Outside care homes, other local NGOs are reaching out to widows who feel isolated and lonely. One organization, called Nsindagiza, which is Kinyarwanda for “Help me get to another place,” focuses on monthly counseling meetings to assist the elderly, some of them widows, both on their own and within their families.

The organization also works in partnership with Help Age International to advocate for the inclusion of the needs of the elderly in the government’s development of a social protection policy and Rwanda’s national health insurance scheme.

“We’ve tried to create small support groups for the elderly, and 90 percent are women, and they are vulnerable in so many ways,” says Nsindagiza’s program coordinator, Beatrice Mushimiyimana. “Wherever you look [in Rwanda], it’s women who raise up their hands saying, ‘Help me.’”

Elsewhere in Rwanda, widows are helping themselves through art. Tucked away in the southeastern hills of Kirehe District, the Kakira Imigongo Cooperative is a small women’s collective mostly composed of genocide widows who make traditional art from cow dung, clay, and other natural materials.

Xaverine Mukakadogi lost her husband and sister in the genocide, but her niece, Clotilde Ahobantegeye, survived. (Tendai Marima)

After fleeing the 1994 massacres, Basirice Uwanmariya returned to Rwanda to rebuild her life, but lost her husband in 1999. Her loss, coupled with the lingering sense of grief of other women in her community of Nyakarambi, gave her the impetus to establish the cooperative.
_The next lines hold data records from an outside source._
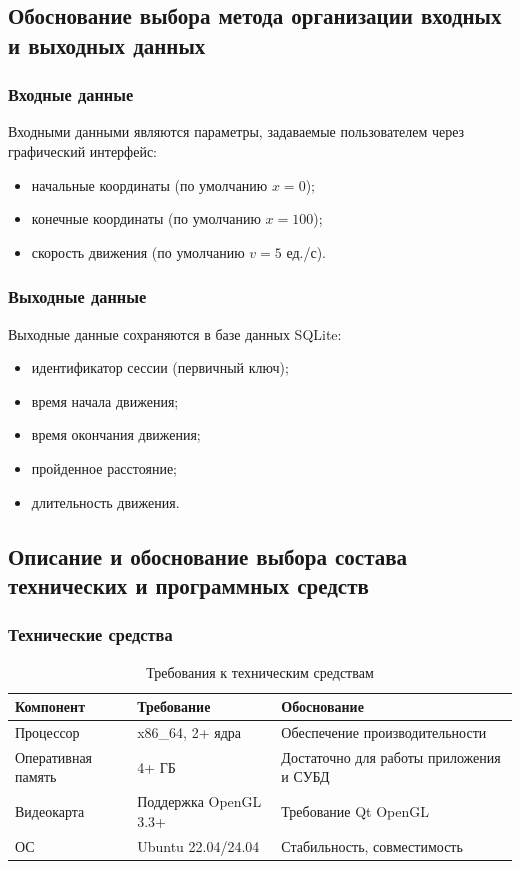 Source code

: \documentclass[12pt, a4paper]{article}
\begin{document}
\subsection{Обоснование выбора метода организации входных и выходных данных}

\subsubsection{Входные данные}
Входными данными являются параметры, задаваемые пользователем через графический интерфейс:
\begin{itemize}
    \item начальные координаты (по умолчанию $x=0$);
    \item конечные координаты (по умолчанию $x=100$);
    \item скорость движения (по умолчанию $v=5$ ед./с).
\end{itemize}

\subsubsection{Выходные данные}
Выходные данные сохраняются в базе данных SQLite:
\begin{itemize}
    \item идентификатор сессии (первичный ключ);
    \item время начала движения;
    \item время окончания движения;
    \item пройденное расстояние;
    \item длительность движения.
\end{itemize}

\subsection{Описание и обоснование выбора состава технических и программных средств}

\subsubsection{Технические средства}
\begin{table}[h]
    \centering
    \begin{tabular}{|p{4cm}|p{3cm}|p{8cm}|}
        \hline
        \textbf{Компонент} & \textbf{Требование} & \textbf{Обоснование} \\
        \hline
        Процессор & x86\_64, 2+ ядра & Обеспечение производительности \\
        \hline
        Оперативная память & 4+ ГБ & Достаточно для работы приложения и СУБД \\
        \hline
        Видеокарта & Поддержка OpenGL 3.3+ & Требование Qt OpenGL \\
        \hline
        ОС & Ubuntu 22.04/24.04 & Стабильность, совместимость \\
        \hline
    \end{tabular}
    \caption{Требования к техническим средствам}
\end{table}
\end{document}
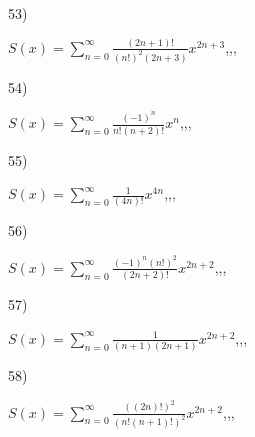 \documentclass[11pt, ukrainian]{article}
\begin{document}
\par
\vspace{0.9cm}
53) \space 
{%
{$S(x)=\sum\limits_{n=0}^{\infty}{\frac{(2n+1)!}{(n!)^2(2n+3)}}{x^{{2n+3}}}$},,, \par \smallskip  
}
\par
\vspace{0.9cm}
54) \space 
{%
{$S(x)=\sum\limits_{n=0}^{\infty}{\frac{(-1)^n}{n!(n+2)!}}{x^{{n}}}$},,, \par \smallskip  
}
\par
\vspace{0.9cm}
55) \space 
{%
{$S(x)=\sum\limits_{n=0}^{\infty}{\frac{1}{(4n)!}}{x^{{4n}}}$},,, \par \smallskip  
}
\par
\vspace{0.9cm}
56) \space 
{%
{$S(x)=\sum\limits_{n=0}^{\infty}{\frac{{(-1)^n}{(n!)^2}}{(2n+2)!}}{x^{{2n+2}}}$},,, \par \smallskip  
}
\par
\newpage
57) \space 
{%
{$S(x)=\sum\limits_{n=0}^{\infty}{\frac{1}{(n+1)(2n+1)}}{x^{{2n+2}}}$},,, \par \smallskip  
}
\par
\vspace{0.9cm}
58) \space 
{%
{$S(x)=\sum\limits_{n=0}^{\infty}{\frac{((2n)!)^2}{(n!(n+1)!)^2}}{x^{{2n+2}}}$},,, \par \smallskip  
}
\end{document}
Today, Kakira’s imigongo art is slowly gaining international appeal, and the revival of the ancient art form has given some women a way to move on.

Back at Impinganzima, 100-year-old Cesarie Mukakinani is like the queen of the care home. She’s the oldest resident and lost her husband and most of her family during the ethnic massacres. She has developed such a good rapport with the other residents that they have nicknamed her “Mayor.” Mukakinani says she is grateful the home has brought the incike (homeless widows) together.

“Before I came here I had nothing, I had no one, and some say I would not be alive,” she says. “But I’m happy someone has remembered me.”